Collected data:
*-*-*

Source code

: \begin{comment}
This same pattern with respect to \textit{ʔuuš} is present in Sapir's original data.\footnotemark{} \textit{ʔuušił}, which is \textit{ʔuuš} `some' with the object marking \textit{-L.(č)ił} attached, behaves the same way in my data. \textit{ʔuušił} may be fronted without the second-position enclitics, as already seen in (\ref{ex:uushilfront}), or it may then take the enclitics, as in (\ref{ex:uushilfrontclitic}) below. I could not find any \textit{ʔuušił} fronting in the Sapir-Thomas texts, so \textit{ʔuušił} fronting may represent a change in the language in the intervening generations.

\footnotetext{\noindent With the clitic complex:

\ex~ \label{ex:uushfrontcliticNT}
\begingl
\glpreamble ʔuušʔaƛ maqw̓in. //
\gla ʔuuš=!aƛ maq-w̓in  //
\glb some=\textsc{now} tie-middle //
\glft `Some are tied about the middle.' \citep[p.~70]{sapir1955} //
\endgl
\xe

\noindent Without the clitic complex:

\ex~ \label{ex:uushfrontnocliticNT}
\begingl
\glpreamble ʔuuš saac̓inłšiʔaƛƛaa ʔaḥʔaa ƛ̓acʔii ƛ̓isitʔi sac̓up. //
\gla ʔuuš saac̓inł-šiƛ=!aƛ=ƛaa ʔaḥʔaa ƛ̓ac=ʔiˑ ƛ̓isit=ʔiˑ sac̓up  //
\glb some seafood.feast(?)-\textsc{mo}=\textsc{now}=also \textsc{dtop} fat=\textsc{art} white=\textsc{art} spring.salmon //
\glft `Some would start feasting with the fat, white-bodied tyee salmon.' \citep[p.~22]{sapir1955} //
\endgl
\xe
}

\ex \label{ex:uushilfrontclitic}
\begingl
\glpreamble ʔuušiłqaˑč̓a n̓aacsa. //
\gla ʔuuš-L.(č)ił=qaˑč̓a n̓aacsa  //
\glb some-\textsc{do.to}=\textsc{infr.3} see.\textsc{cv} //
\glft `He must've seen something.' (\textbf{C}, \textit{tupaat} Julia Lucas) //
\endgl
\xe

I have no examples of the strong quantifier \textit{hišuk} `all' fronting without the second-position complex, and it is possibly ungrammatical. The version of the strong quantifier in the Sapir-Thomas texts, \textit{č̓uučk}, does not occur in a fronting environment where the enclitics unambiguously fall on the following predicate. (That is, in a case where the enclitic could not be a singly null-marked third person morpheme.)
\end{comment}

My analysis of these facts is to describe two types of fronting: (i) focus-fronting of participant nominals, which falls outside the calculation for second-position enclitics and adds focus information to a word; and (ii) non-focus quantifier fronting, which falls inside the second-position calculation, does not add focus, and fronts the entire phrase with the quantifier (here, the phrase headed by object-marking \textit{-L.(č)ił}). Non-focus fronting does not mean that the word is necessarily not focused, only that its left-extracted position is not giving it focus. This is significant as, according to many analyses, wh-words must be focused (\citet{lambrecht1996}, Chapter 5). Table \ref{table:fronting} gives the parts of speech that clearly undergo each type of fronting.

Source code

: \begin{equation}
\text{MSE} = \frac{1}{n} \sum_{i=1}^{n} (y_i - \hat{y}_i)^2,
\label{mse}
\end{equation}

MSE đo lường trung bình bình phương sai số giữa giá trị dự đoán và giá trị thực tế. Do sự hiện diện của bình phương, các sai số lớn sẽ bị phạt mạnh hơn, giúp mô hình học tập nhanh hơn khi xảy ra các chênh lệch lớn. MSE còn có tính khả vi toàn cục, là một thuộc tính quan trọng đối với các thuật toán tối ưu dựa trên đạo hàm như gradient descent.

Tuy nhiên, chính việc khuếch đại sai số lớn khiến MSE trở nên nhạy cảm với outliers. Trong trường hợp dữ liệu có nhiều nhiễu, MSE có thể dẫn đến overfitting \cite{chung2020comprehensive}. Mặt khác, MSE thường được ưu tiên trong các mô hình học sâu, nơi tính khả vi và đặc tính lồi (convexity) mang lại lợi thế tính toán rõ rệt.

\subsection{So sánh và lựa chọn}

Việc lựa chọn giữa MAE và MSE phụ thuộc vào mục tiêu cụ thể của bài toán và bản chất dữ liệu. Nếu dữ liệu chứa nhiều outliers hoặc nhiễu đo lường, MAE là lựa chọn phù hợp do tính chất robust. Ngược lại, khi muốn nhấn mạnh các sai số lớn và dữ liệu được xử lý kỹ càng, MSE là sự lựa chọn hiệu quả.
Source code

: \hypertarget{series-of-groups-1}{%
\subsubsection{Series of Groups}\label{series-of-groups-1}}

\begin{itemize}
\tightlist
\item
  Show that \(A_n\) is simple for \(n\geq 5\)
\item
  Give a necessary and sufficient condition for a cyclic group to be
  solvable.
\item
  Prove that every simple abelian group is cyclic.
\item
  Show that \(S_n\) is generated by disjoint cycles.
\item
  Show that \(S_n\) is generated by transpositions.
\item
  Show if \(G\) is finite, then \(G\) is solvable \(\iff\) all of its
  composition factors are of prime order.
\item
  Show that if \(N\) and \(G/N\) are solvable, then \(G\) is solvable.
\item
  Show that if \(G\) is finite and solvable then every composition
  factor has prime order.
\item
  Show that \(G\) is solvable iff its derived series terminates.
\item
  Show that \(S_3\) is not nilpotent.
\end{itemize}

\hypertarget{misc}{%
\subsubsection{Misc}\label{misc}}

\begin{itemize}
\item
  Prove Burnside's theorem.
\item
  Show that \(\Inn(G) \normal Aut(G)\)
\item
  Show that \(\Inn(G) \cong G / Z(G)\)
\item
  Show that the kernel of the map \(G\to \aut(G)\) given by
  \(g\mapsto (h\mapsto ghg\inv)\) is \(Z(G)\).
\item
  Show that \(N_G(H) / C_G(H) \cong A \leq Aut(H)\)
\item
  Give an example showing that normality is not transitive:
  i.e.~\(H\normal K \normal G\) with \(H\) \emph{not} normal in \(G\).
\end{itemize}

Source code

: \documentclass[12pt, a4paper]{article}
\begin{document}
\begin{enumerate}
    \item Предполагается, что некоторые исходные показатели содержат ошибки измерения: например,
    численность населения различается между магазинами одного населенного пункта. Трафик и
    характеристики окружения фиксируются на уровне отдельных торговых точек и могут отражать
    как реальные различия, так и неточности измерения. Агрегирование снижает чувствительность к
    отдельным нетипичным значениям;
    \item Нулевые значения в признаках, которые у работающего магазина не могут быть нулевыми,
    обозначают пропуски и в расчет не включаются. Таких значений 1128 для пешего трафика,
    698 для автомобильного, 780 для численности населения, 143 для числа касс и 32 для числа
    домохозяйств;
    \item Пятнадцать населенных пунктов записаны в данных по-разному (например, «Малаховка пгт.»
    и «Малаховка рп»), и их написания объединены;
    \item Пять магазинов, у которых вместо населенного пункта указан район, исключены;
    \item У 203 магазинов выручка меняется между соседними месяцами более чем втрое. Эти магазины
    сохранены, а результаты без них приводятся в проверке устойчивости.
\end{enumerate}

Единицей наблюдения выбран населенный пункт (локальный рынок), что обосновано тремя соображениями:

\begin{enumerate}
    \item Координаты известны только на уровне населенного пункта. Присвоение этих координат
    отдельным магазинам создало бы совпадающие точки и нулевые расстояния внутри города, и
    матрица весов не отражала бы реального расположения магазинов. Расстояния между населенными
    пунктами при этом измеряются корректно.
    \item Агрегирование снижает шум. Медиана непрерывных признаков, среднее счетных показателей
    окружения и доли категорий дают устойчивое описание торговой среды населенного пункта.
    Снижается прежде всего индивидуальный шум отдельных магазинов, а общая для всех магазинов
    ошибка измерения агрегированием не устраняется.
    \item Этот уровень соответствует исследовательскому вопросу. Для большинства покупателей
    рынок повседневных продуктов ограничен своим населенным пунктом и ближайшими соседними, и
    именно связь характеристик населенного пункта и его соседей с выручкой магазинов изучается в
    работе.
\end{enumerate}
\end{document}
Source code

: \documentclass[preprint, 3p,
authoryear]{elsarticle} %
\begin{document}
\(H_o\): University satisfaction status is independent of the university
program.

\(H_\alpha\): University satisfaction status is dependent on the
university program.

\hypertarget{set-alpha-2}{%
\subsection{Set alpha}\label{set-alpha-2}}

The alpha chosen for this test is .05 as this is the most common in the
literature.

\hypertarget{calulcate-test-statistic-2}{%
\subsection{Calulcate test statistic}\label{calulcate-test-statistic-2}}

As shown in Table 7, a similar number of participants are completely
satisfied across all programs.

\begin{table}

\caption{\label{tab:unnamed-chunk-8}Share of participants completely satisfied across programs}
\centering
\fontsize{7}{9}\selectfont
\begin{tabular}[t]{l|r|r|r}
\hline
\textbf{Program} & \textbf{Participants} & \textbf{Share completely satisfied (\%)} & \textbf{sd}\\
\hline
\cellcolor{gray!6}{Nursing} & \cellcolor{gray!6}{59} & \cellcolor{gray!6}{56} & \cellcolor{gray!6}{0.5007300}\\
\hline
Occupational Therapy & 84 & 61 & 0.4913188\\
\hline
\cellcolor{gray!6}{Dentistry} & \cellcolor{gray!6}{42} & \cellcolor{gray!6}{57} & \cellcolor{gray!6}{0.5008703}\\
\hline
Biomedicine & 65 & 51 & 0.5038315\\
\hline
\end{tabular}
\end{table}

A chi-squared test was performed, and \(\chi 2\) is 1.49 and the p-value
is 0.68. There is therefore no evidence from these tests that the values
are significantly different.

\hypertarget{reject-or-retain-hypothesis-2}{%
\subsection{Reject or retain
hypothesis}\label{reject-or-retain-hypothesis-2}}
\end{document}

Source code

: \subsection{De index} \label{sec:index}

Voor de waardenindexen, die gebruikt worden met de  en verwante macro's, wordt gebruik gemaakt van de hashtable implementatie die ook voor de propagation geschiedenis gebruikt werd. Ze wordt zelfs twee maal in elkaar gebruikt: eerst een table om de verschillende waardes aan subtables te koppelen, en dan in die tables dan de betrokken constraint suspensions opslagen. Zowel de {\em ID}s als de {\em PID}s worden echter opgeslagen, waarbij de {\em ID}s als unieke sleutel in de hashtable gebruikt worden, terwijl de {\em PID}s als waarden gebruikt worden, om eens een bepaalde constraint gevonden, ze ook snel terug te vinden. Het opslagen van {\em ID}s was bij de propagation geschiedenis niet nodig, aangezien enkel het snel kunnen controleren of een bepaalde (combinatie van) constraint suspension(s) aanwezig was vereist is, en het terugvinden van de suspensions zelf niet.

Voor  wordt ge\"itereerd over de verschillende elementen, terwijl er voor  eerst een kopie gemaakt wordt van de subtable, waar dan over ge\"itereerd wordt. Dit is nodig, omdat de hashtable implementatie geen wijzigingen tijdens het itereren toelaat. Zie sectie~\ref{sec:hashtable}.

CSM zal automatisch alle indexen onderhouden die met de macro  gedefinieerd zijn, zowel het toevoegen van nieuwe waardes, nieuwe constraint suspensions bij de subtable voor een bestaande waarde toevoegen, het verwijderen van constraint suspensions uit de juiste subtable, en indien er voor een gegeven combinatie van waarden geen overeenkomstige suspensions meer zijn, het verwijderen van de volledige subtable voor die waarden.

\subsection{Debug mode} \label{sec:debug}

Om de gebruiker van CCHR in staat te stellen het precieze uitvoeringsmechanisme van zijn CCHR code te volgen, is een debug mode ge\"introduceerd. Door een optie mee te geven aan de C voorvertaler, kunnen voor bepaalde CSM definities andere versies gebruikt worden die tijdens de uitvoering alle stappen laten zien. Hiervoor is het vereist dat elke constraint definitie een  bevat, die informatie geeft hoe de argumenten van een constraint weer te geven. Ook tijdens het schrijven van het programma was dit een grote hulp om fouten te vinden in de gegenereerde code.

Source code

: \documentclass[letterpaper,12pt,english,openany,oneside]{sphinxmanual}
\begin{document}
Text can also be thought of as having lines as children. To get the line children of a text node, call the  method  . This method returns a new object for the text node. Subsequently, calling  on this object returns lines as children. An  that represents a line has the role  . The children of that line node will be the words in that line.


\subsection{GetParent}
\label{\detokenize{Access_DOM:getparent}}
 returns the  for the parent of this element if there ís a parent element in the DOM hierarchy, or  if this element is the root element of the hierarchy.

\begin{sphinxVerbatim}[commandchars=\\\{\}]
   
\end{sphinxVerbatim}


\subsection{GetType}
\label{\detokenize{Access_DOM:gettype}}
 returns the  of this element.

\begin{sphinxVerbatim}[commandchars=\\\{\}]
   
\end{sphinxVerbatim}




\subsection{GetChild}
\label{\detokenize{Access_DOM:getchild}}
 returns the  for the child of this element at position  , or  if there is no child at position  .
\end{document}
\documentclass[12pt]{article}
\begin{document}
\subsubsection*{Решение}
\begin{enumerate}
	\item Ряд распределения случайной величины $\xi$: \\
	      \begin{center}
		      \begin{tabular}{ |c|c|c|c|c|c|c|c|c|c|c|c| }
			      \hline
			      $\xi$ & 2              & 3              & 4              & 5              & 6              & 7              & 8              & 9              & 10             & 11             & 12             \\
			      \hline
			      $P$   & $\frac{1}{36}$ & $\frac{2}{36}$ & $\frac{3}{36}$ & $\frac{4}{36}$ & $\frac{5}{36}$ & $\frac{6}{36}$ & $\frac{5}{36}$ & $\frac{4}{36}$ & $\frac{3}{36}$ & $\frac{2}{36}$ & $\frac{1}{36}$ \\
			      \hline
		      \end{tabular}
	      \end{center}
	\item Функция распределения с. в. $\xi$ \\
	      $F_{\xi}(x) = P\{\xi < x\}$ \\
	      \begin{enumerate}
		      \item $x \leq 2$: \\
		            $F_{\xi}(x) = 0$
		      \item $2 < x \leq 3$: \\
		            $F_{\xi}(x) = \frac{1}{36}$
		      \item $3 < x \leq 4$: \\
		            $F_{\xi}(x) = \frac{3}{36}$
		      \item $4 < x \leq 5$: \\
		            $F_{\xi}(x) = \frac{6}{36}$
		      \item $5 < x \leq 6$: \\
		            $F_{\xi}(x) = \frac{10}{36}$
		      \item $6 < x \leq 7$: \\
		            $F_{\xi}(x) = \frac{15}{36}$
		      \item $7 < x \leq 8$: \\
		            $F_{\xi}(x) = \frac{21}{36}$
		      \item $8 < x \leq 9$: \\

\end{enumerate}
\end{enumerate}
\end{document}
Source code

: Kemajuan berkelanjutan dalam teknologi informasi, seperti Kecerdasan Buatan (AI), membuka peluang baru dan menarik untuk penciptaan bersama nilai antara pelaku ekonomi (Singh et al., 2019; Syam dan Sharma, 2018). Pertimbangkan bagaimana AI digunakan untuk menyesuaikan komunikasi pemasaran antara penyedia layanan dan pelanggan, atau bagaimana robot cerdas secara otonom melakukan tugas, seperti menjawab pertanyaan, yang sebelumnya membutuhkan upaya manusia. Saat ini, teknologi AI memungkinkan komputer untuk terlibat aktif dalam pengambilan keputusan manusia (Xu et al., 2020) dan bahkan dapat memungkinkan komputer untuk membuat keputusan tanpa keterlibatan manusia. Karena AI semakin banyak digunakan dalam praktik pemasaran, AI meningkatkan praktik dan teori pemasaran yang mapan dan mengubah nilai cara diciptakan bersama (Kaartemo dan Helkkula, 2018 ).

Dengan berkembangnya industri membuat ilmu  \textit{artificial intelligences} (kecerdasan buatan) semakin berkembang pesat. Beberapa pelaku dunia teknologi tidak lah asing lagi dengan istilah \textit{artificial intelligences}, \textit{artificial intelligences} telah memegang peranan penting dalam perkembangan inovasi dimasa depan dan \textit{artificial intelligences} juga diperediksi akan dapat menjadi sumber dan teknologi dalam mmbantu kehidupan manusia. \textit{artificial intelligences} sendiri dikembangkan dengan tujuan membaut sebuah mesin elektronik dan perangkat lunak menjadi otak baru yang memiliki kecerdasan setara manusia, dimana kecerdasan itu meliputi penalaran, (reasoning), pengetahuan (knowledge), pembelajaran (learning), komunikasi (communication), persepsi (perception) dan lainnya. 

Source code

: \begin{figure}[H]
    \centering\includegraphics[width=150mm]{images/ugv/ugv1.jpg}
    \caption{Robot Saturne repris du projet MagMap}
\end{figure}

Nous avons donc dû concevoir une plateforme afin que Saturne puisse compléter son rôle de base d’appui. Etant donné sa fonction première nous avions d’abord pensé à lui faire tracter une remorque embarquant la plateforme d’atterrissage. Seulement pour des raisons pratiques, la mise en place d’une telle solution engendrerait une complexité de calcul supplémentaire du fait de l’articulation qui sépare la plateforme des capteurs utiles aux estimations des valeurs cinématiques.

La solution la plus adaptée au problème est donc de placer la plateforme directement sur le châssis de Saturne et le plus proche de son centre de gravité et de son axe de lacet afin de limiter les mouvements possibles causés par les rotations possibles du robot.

*-*-*

Work instructions:
Report the lines above that have the word "debug" in them.

Result of this task:
\subsection{Debug mode} \label{sec:debug}
Om de gebruiker van CCHR in staat te stellen het precieze uitvoeringsmechanisme van zijn CCHR code te volgen, is een debug mode ge\"introduceerd. Door een optie mee te geven aan de C voorvertaler, kunnen voor bepaalde CSM definities andere versies gebruikt worden die tijdens de uitvoering alle stappen laten zien. Hiervoor is het vereist dat elke constraint definitie een  bevat, die informatie geeft hoe de argumenten van een constraint weer te geven. Ook tijdens het schrijven van het programma was dit een grote hulp om fouten te vinden in de gegenereerde code.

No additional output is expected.